Do you see how these statements by Jesus, Paul, and Peter harmonize? They all speak of certain "things" which were at one time unknown, even by God's own inquisitive prophets, who itched to see them, but which have since become known. Yet these mysterious things became known, not because man in his own wisdom figured them out, but only because God chose to reveal them in His own time. And how did God reveal them? By the Spirit through inspiration of the apostles who preached them as the gospel (1 Cor. 2:10; I Pet. 1:12). Thus, Paul calls the gospel "the mystery of the gospel" (Eph. 6:19).
So then, what are these mysterious things'? So far, we know that they are: 1) things hidden for long ages from the ancient prophets and from all "the sons of men" (Eph. 3:5); 2) things predicted by those prophets of the sufferings and glories of the Christ (1 Pet. 1:11); 3) things revealed by the gospel (1 Pet. 1:12); 4) things concerning salvation (1 Pet. 1:10); and 5) things relating to the mysteries of the kingdom of Heaven (Matt. 13:11).
When Paul quoted the words of the prophet ("Things which eye has not seen and ear has not heard..."), which began this article, the apostle had been addressing this very subject. He was saying,
But we speak the wisdom of God in a mystery, the hidden wisdom, which God foreordained before the ages to our glory; which none of the rulers of this age knew; for if they had known it, they would not have crucified the Lord of glory. But just as it is written: "Things which eye has not seen and ear has not heard..." (1 Cor. 2:7-9)

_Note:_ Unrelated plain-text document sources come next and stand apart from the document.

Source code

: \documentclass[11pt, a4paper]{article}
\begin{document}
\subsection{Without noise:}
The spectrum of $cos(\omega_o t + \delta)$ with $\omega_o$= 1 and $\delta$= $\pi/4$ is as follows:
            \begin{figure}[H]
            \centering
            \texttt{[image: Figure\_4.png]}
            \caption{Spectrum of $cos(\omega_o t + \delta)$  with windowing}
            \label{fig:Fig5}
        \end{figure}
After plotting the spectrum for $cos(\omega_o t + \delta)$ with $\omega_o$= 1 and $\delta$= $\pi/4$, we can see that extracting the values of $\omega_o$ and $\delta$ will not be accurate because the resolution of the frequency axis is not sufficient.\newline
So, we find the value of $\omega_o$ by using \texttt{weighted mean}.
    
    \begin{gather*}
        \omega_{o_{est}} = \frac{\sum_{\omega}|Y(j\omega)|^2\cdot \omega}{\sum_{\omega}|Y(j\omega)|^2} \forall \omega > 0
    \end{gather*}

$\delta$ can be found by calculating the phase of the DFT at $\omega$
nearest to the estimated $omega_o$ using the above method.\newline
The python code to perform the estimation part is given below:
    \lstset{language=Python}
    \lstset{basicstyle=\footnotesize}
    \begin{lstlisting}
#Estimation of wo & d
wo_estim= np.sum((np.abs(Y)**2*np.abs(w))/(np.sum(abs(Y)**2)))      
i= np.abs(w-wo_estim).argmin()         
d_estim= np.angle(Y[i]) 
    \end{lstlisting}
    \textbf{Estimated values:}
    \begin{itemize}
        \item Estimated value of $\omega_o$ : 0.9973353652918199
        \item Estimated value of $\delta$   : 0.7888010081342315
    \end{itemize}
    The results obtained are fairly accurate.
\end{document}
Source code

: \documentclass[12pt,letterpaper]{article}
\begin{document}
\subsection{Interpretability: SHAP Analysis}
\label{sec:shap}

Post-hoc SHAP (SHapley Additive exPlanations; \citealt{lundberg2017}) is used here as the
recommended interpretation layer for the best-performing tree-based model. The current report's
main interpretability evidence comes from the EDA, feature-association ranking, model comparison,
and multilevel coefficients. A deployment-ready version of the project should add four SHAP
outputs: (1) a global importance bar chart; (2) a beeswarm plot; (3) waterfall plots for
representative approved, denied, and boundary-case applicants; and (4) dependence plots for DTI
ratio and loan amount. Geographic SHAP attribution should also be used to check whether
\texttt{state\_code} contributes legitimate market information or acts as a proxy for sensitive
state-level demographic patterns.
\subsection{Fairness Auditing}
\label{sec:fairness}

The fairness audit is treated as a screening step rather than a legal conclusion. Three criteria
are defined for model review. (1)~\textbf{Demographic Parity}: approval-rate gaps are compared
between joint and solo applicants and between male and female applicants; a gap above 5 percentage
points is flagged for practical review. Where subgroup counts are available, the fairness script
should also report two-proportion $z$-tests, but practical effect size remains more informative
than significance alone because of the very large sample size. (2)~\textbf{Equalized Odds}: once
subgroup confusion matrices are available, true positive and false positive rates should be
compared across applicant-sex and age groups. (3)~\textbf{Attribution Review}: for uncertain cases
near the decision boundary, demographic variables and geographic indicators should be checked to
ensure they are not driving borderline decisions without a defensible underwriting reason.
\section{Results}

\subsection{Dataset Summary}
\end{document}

This passage adds to our knowledge of these things the following: 1) they comprise "the wisdom of God in a mystery," 2) God foreordained His "wisdom" before the ages, and 3) not even Satan knew it fully, for he would never have moved his "seed" (Gen. 3:15) to crucify "the Lord of glory." For it was through the cross - the irony and the mystery of the cross - that God defeated Satan and his wicked host:
And having disarmed the powers and authorities, he made a public spectacle of them, triumphing over them by the cross (Col. 2:15, NIV).
So, it's clear that the cross is the heart of God's mystery; His secret counsels remaining hidden of necessity until His work of the cross, and His Son's resurrection, and ascension - and then He would reveal His mystery in the gospel.
If we sum up all the things we've considered so far and characterize them by one word, it would be this word - CHRIST. Christ is God's hidden wisdom, foreordained before the ages to our glory, and finally and fully revealed in the gospel.
I want you to know how much I am struggling for you and for those at Laodicea, and for all who have not met me personally. My purpose is that they may he encouraged in heart and united in love, so that they may have the full riches of complete understanding, in order that they may know the mystery of God, namely, Christ, in whom are hidden all the treasures of wisdom and knowledge (Col. 2:1-3, NIV).
And to us Gentiles there is an additional facet to the mystery that's especially heartening.
I have become its servant by the commission God gave me to present to you the word of God in its fullness - the mystery that has been kept hidden for ages and generations, but is now disclosed to the saints. To them God has chosen to make known among the Gentiles the glorious riches of this mystery, which is Christ in you, the hope of glory (Col. 1:25-26, NIV).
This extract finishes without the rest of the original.